私と彼以外は実体のないものたちだらけのこの廃工場は、作業をするにはおあつらえむきの場所に違いないのだが残念なことに材料がない。貧しい中学生の手もとにあるのは、薬局で買ったグリセリンと学校からくすねてきた塩化亜鉛くらいだ。まだまだ、処置を施すには全然足りない。道具も技術も知識も足りない。私が欲しいのは、美しい完全なものである、下手にあせって単なる肉塊を作るつもりはない。


 無駄なものをすべて排除し、きれいに固めて、瓶詰にしたい。すべての処置を終えたら、大きなガラスに入れて液体樹脂で固めるのだ。空気の泡を一つも入れないように慎重に作業しないといけない。空気に触れず風化しないそれをそっと私は眺め続けるのだ。いくつも置いたガラスの瓶の宝物の中で一番素敵なものとして。


 私は本を置き桜木優の前に立つ。寝息をたてる彼のまつげは長く、さらりとした髪が頬を撫でている。また昨日よりきれいになった気がする。いつかは衰えるはずの彼の肉体は、まだ成長過程にある。

 タイミングは大切だ、まだまだピークは先かもしれないし、今が一番いい状態なのかもしれない。できれば、もっともっと彼が美しく育って、私はそれまでに必要なものをすべて揃えられたらいいと思う。

 

 私は彼の頬に触れようとしたが、思いとどまって三センチほどの位置で指先を止める。せっかくのあどけない寝顔が少しでも歪んでしまわないか気になったからだ。

 彼の前にある傾いた棚の上に座り頬杖をついて彼を見る。瓶詰にするなら、この寝顔で固定するのがいいかなあ、と思う。
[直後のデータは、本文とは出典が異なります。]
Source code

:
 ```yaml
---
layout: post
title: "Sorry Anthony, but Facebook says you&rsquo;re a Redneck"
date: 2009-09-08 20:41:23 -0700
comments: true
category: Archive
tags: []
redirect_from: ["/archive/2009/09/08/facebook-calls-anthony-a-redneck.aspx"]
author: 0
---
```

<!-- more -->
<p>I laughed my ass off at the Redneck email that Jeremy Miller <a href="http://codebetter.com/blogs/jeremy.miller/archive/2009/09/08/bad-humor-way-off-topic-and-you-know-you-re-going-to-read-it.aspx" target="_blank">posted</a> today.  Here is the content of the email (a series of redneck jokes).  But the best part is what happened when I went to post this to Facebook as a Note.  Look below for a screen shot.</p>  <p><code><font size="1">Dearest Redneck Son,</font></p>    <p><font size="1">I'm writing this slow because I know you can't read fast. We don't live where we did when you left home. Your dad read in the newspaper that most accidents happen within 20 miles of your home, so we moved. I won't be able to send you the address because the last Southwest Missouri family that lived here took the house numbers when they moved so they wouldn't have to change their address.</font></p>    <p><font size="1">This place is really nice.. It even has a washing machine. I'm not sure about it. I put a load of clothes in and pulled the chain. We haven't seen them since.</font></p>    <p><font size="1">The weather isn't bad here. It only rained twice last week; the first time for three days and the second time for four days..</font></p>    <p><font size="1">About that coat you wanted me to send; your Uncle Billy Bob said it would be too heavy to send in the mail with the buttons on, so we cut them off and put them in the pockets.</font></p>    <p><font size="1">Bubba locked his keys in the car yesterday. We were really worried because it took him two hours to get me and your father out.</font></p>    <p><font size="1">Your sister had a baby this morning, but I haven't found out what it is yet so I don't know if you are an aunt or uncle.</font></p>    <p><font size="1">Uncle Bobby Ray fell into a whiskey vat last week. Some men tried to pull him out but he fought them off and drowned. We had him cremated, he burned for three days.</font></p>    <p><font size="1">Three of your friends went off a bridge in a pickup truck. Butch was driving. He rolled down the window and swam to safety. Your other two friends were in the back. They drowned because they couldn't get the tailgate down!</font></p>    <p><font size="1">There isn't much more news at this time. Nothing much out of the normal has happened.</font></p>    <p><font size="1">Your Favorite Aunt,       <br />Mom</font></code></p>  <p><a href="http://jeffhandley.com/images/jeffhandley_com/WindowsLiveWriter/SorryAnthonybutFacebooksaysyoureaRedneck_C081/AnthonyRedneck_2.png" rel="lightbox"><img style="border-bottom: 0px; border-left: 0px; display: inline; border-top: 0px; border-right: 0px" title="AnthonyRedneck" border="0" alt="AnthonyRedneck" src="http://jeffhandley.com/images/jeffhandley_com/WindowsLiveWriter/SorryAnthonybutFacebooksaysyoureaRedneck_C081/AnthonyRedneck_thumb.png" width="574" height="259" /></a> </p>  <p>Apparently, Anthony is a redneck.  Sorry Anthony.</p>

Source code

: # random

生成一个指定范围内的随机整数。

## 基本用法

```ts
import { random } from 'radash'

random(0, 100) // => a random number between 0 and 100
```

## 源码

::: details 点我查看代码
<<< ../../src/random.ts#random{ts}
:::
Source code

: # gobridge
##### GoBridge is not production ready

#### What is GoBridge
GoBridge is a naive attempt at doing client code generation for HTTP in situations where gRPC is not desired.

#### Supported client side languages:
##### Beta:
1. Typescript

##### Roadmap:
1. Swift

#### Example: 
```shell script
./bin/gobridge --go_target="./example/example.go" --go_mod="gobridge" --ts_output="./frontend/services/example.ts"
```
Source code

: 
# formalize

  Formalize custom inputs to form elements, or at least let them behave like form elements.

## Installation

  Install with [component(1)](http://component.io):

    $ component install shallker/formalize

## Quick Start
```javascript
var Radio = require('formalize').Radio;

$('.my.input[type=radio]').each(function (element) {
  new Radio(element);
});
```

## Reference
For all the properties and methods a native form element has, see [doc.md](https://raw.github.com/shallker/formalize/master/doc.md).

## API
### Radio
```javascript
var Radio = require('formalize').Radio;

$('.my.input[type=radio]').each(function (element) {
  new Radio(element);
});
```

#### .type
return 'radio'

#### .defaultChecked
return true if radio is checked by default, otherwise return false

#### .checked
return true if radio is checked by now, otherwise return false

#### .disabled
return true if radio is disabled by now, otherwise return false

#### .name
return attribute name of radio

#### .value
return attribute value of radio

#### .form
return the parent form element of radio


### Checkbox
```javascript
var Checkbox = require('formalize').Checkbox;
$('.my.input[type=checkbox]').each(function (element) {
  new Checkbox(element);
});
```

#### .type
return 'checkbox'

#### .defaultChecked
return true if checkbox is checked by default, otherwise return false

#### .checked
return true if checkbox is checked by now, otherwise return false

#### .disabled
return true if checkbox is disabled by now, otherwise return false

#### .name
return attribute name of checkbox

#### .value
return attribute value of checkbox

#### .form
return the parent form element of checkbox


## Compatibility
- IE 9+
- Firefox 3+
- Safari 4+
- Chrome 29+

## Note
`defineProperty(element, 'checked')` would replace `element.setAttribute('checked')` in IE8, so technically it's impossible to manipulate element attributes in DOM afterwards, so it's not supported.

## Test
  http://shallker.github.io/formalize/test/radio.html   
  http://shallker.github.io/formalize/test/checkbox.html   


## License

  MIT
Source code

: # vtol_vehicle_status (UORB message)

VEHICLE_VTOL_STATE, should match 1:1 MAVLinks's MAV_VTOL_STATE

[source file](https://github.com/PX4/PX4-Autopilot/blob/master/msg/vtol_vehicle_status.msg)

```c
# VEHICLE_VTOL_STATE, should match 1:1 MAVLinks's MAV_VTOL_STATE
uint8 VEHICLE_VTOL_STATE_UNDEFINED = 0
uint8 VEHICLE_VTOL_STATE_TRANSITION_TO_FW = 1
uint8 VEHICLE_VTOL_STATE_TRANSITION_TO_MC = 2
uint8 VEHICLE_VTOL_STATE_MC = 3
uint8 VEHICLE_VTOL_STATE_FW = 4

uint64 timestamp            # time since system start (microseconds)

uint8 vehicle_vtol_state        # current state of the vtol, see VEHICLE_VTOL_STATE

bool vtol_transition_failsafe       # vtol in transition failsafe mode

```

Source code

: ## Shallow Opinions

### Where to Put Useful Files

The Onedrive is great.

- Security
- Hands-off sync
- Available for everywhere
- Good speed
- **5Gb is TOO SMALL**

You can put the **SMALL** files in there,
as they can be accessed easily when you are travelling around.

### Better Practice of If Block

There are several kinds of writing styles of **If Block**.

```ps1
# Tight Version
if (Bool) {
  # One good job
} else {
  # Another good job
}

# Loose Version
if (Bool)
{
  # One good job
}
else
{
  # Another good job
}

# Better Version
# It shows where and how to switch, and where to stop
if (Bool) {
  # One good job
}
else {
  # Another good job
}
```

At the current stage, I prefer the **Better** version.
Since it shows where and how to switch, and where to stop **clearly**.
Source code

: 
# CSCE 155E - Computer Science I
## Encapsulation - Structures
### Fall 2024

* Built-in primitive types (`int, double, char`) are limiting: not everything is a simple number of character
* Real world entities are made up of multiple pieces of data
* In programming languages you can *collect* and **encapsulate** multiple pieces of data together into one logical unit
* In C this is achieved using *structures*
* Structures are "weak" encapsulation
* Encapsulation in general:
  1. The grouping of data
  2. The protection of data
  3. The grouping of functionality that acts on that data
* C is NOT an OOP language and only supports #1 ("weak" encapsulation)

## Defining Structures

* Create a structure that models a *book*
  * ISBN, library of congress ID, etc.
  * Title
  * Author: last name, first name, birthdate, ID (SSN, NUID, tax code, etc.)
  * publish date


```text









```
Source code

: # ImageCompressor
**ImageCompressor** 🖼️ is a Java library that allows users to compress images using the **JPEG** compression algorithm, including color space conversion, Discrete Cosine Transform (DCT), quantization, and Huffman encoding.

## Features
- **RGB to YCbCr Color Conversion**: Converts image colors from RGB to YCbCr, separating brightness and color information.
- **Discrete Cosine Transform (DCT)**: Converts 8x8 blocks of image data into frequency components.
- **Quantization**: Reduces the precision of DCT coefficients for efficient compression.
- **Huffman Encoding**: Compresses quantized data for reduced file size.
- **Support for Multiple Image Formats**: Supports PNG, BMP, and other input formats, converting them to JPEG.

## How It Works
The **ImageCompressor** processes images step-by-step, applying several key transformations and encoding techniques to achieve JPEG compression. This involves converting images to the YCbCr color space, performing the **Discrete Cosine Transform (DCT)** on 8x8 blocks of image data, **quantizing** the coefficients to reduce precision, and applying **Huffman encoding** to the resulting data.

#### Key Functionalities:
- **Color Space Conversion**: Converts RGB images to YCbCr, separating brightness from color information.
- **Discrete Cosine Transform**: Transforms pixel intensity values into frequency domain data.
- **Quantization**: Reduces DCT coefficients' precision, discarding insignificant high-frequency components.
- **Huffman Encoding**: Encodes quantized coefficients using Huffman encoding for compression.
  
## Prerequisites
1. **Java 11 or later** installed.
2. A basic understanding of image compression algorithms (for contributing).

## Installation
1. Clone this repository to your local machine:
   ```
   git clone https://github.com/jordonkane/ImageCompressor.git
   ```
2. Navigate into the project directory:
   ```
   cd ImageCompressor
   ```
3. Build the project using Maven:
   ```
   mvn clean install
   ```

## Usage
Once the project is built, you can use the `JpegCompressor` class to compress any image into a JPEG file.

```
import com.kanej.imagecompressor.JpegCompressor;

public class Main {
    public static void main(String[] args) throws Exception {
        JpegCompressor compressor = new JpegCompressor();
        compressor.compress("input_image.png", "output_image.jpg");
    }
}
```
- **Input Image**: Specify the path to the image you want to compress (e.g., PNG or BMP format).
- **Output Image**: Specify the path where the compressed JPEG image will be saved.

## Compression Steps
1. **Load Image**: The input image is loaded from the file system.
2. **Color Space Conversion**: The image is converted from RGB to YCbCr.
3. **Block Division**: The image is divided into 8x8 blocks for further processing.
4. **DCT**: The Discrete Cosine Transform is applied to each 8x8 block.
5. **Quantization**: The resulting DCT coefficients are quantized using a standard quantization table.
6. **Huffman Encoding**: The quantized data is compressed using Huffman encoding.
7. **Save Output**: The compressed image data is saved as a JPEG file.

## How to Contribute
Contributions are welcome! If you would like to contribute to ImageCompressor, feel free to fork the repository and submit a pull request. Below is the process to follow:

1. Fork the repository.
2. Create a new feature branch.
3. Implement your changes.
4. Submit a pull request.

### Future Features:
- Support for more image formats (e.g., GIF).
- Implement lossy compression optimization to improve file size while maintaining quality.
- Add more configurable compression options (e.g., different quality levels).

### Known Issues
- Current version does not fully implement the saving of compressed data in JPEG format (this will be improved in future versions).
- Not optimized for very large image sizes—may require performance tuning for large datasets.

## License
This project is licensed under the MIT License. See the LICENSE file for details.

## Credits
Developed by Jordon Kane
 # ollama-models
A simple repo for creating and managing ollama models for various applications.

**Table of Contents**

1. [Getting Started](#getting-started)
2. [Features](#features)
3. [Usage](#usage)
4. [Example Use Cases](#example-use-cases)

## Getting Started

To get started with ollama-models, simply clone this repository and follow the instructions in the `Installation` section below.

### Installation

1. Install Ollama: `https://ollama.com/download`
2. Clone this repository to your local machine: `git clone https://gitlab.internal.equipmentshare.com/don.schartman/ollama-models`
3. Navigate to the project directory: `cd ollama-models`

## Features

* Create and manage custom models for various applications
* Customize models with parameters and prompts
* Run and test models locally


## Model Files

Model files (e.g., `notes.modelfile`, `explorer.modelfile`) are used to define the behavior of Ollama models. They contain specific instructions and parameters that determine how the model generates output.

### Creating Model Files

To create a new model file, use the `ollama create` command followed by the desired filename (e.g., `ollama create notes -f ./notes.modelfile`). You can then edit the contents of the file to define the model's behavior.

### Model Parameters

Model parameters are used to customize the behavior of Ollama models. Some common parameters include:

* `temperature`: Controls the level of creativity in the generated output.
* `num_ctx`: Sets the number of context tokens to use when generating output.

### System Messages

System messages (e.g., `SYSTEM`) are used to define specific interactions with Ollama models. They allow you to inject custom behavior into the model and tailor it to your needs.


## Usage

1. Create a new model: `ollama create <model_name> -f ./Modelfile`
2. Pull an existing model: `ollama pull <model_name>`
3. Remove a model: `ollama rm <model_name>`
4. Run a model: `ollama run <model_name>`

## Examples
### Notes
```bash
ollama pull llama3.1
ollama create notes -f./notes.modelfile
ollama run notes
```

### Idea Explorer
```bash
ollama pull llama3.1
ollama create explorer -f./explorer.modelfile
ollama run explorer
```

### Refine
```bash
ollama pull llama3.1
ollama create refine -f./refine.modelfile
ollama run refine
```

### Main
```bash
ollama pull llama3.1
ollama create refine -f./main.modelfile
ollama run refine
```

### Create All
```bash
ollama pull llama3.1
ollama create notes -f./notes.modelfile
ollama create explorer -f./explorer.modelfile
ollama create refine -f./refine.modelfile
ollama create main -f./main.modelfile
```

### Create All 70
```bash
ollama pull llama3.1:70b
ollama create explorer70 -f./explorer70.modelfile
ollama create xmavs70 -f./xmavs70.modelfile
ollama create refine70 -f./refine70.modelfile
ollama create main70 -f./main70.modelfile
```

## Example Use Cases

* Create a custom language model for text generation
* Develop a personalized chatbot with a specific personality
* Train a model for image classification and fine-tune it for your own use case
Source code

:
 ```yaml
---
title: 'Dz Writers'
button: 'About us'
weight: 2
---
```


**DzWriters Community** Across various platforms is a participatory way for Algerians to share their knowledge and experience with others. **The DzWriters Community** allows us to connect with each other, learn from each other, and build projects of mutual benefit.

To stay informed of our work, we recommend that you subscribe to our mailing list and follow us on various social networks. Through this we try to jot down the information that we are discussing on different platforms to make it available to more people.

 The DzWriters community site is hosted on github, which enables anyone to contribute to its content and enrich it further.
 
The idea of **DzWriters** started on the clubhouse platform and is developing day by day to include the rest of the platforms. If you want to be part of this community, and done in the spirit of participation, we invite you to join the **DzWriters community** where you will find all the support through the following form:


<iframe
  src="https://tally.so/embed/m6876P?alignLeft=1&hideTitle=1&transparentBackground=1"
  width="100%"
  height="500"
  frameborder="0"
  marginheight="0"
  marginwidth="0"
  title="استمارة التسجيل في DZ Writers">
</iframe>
 最高の素材を前に、私はにやにやとずっと観察し続けていた。





あとがき


これは裏面のお話で、表面は昼はアイドル、夜はエクソシスト見習いの少年が悪霊退治をするお話のはず。ヒロインはきっと霊能力が強くて引き寄せてしまうけど、それを払う能力のないか弱い女の子のはずですね。


無駄なアイドル設定はこっから来ております。